Response: In order to express more clearly, we have added the corresponding years commonly used internationally after the corresponding Chinese dynasties.

 

Comments: Please define “green bricks”.

Response: Thank you very much for your suggestion. During the period of revising the paper, we contacted professionals for verification and decided to use the expression "Chinese Gray-brick" uniformly. At the same time, explanations are added where necessary in the text.

 

Comments: Figure 2: please ensure that you have the publication right to the screenshots

Response: Thank you very much for your suggestion. We're pretty sure. We refer to some professional vocabulary in the Chinese references, but the pictures have been changed by us.

 

Comments: Figure 3: please ensure that you have the publication right. It is clear that the 3 pictures show the three categories mentioned in the paragraph above, but no explicit reference is made to the pictures. Please ensure that the caption of the graph clarifies what can be seen on the 3 pictures.

Response: Yes, our analysis in the previous part is relatively small. After completing the full text, it seems that the picture description is relatively weak. We have removed this image.

 

Comments: Figure 4: please ensure that you have the publication right to the screenshots. The section seems to indicate that the bricks have a curved top and bottom to allow for a hidden bed mortar. Is this the case? Please state more clearly. Please clarify what the interior side of the wall consists out. This is relevant to better understand damage mechanisms..

Response: Yes. Thanks for your advice. We have supplemented it in the article.

 

Comments: Section 2.2, line 154: bricks “attacked” by plants and microbes?

Response: Yes, because bricks are affected by the local climate, there are many problems caused, such as groundwater seeping upwards. After a long time, some bricks will be attached by microorganisms such as moss, which will further attack the surface of the bricks, resulting in bricks broken. You can refer to the picture of "P&M" in Figure 5.

 

Comments: Caption figure 5 “Image source: drawn by the author”. First of all, how do you “draw” pictures? Secondly, if the authors hold the IP right, I presume it is not required to mention this.

Response: Thank you very much for your suggestion. What we wanted to express at the beginning was: the pictures were taken by us, and we drew these pictures in Photoshop software to arrange them into one and add annotations. To avoid ambiguity, we have refined the expression so far.  

 

Comments: Table 1, bricks with stains: it seems only one type of staining is evaluated.
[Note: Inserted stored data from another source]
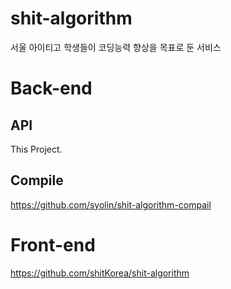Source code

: # shit-algorithm
 서울 아이티고 학생들이 코딩능력 향상을 목표로 둔 서비스

# Back-end
## API
This Project.
## Compile
https://github.com/syolin/shit-algorithm-compail

# Front-end 
https://github.com/shitKorea/shit-algorithm
 
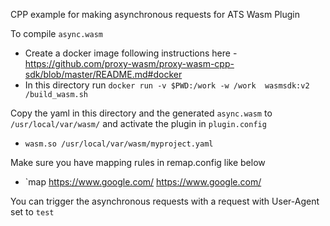 CPP example for making asynchronous requests for ATS Wasm Plugin

To compile `async.wasm`
* Create a docker image following instructions here - https://github.com/proxy-wasm/proxy-wasm-cpp-sdk/blob/master/README.md#docker
* In this directory run `docker run -v $PWD:/work -w /work  wasmsdk:v2 /build_wasm.sh`

Copy the yaml in this directory and the generated `async.wasm` to `/usr/local/var/wasm/` and activate the plugin in `plugin.config`
* `wasm.so /usr/local/var/wasm/myproject.yaml`

Make sure you have mapping rules in remap.config like below
* `map https://www.google.com/ https://www.google.com/

You can trigger the asynchronous requests with a request with User-Agent set to `test`
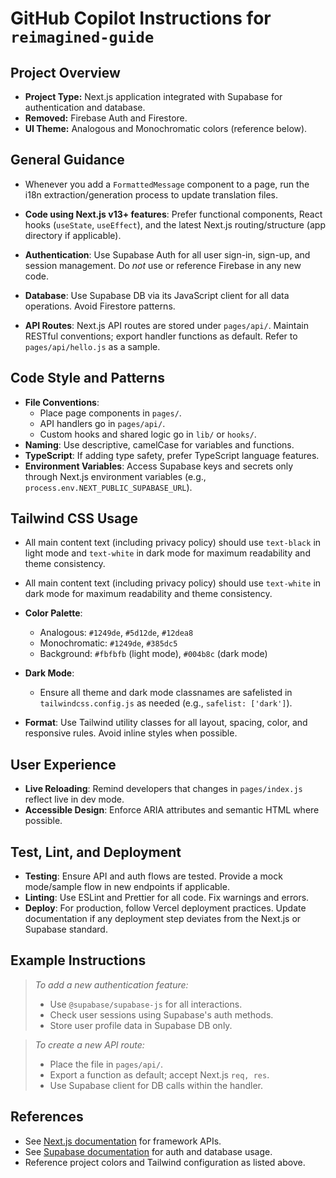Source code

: # GitHub Copilot Instructions for `reimagined-guide`

## Project Overview

- **Project Type:** Next.js application integrated with Supabase for authentication and database.
- **Removed:** Firebase Auth and Firestore.
- **UI Theme:** Analogous and Monochromatic colors (reference below).

## General Guidance
  - Whenever you add a `FormattedMessage` component to a page, run the i18n extraction/generation process to update translation files.

- **Code using Next.js v13+ features**: Prefer functional components, React hooks (`useState`, `useEffect`), and the latest Next.js routing/structure (app directory if applicable).
- **Authentication**: Use Supabase Auth for all user sign-in, sign-up, and session management. Do *not* use or reference Firebase in any new code.
- **Database**: Use Supabase DB via its JavaScript client for all data operations. Avoid Firestore patterns.
- **API Routes**: Next.js API routes are stored under `pages/api/`. Maintain RESTful conventions; export handler functions as default. Refer to `pages/api/hello.js` as a sample.

## Code Style and Patterns

- **File Conventions**:  
  - Place page components in `pages/`.
  - API handlers go in `pages/api/`.
  - Custom hooks and shared logic go in `lib/` or `hooks/`.
- **Naming**: Use descriptive, camelCase for variables and functions.  
- **TypeScript**: If adding type safety, prefer TypeScript language features.
- **Environment Variables**: Access Supabase keys and secrets only through Next.js environment variables (e.g., `process.env.NEXT_PUBLIC_SUPABASE_URL`).

## Tailwind CSS Usage
  - All main content text (including privacy policy) should use `text-black` in light mode and `text-white` in dark mode for maximum readability and theme consistency.
  - All main content text (including privacy policy) should use `text-white` in dark mode for maximum readability and theme consistency.

- **Color Palette**:  
  - Analogous: `#1249de`, `#5d12de`, `#12dea8`  
  - Monochromatic: `#1249de`, `#385dc5`
  - Background: `#fbfbfb` (light mode), `#004b8c` (dark mode)
- **Dark Mode**:  
  - Ensure all theme and dark mode classnames are safelisted in `tailwindcss.config.js` as needed (e.g., `safelist: ['dark']`).
- **Format**: Use Tailwind utility classes for all layout, spacing, color, and responsive rules. Avoid inline styles when possible.

## User Experience

- **Live Reloading**: Remind developers that changes in `pages/index.js` reflect live in dev mode.
- **Accessible Design**: Enforce ARIA attributes and semantic HTML where possible.

## Test, Lint, and Deployment

- **Testing**: Ensure API and auth flows are tested. Provide a mock mode/sample flow in new endpoints if applicable.
- **Linting**: Use ESLint and Prettier for all code. Fix warnings and errors.
- **Deploy**: For production, follow Vercel deployment practices. Update documentation if any deployment step deviates from the Next.js or Supabase standard.

## Example Instructions

> *To add a new authentication feature:*
> - Use `@supabase/supabase-js` for all interactions.
> - Check user sessions using Supabase's auth methods.
> - Store user profile data in Supabase DB only.

> *To create a new API route:*
> - Place the file in `pages/api/`.
> - Export a function as default; accept Next.js `req, res`.
> - Use Supabase client for DB calls within the handler.

## References

- See [Next.js documentation](https://nextjs.org/docs) for framework APIs.
- See [Supabase documentation](https://supabase.com/docs) for auth and database usage.
- Reference project colors and Tailwind configuration as listed above.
The “stain” is figure 5 is for sure not caused by the degradation phenomenon described in table 1. “When the temperature is high, the pollutants in the air will be more easily deposited”. Is it not the other way around? In the morning there are lower temperatures, and due to long-wave radiation the wall surface is subjected to undercooling, in turn leading to surface condensation. At that moment particulate matter in the air adheres to the moist surface. Throughout the day the moisture evaporates, leaving the particulate matter attached to the wall.

Response: Yes. Thanks for your advice. We have supplemented it in the article.

 

Comments: Table 2 is of little added value for the scope of the paper.

Response: Thank you very much for your suggestion. Table 2 lists the repair methods for the damaged bricks. The repair method of the damaged brick is of great significance for the study of the damaged type of the gray-brick. On the one hand, repair methods for damaged bricks can help researchers better understand the types of brick damage. Distinguish the difference between the damage conditions of the blue bricks, so as to better confirm the type of damage and the detection target. On the other hand, there are economical differences among the repair methods of different blue brick damage. The repair costs of different damage conditions are quite different, and specific differences are required. In order to evaluate the repair cost more quickly, it also reflects the value of setting multiple detection labels in this study.

 

Comments: Section 3.1: please clarify “LOSS value”

Response: Thank you very much for your suggestion. The loss value is an indicator used in machine learning to measure the gap between the predicted results of the model and the actual results, and it can reflect the degree of fit-ting of the model. Its function is to evaluate the performance of the model and can be used to guide the model's training. Through continuous iterative training, the loss value becomes smaller and smaller, so as to achieve the purpose of improving the performance of the model. The corresponding explanation has been supplemented in the article.

 

Comments: Section 3.1: in table 1 different damage degrees are indicated, but this is not mentioned in the discussion of the labelling. It is unclear whether this has been done for the data. Furthermore, it would be interesting to elaborate a bit more on the pictures. Are pictures all taken from about the same distance to the wall? Are corners also included? All the pictures seem to be very homogeneous: no other materials, no windows, doors, gutters, roof, floor, …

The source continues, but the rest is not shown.